----- DATA SHOWN
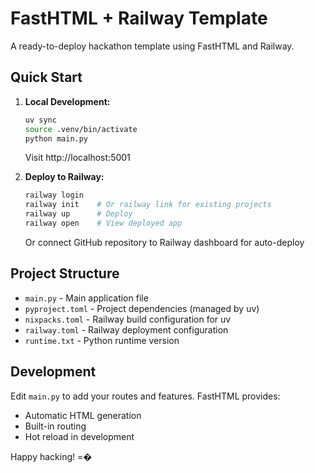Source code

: # FastHTML + Railway Template

A ready-to-deploy hackathon template using FastHTML and Railway.

## Quick Start

1. **Local Development:**
   ```bash
   uv sync
   source .venv/bin/activate
   python main.py
   ```
   Visit http://localhost:5001

2. **Deploy to Railway:**
   ```bash
   railway login
   railway init    # Or railway link for existing projects
   railway up      # Deploy
   railway open    # View deployed app
   ```
   Or connect GitHub repository to Railway dashboard for auto-deploy

## Project Structure

- `main.py` - Main application file
- `pyproject.toml` - Project dependencies (managed by uv)
- `nixpacks.toml` - Railway build configuration for uv
- `railway.toml` - Railway deployment configuration
- `runtime.txt` - Python runtime version

## Development

Edit `main.py` to add your routes and features. FastHTML provides:
- Automatic HTML generation
- Built-in routing
- Hot reload in development

Happy hacking! =�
----------
Each line of the listing above belongs in the answer exactly as written; the pictures do not.

Source code

: # FastHTML + Railway Template

A ready-to-deploy hackathon template using FastHTML and Railway.

## Quick Start

1. **Local Development:**
   ```bash
   uv sync
   source .venv/bin/activate
   python main.py
   ```
   Visit http://localhost:5001

2. **Deploy to Railway:**
   ```bash
   railway login
   railway init    # Or railway link for existing projects
   railway up      # Deploy
   railway open    # View deployed app
   ```
   Or connect GitHub repository to Railway dashboard for auto-deploy

## Project Structure

- `main.py` - Main application file
- `pyproject.toml` - Project dependencies (managed by uv)
- `nixpacks.toml` - Railway build configuration for uv
- `railway.toml` - Railway deployment configuration
- `runtime.txt` - Python runtime version

## Development

Edit `main.py` to add your routes and features. FastHTML provides:
- Automatic HTML generation
- Built-in routing
- Hot reload in development

Happy hacking! =�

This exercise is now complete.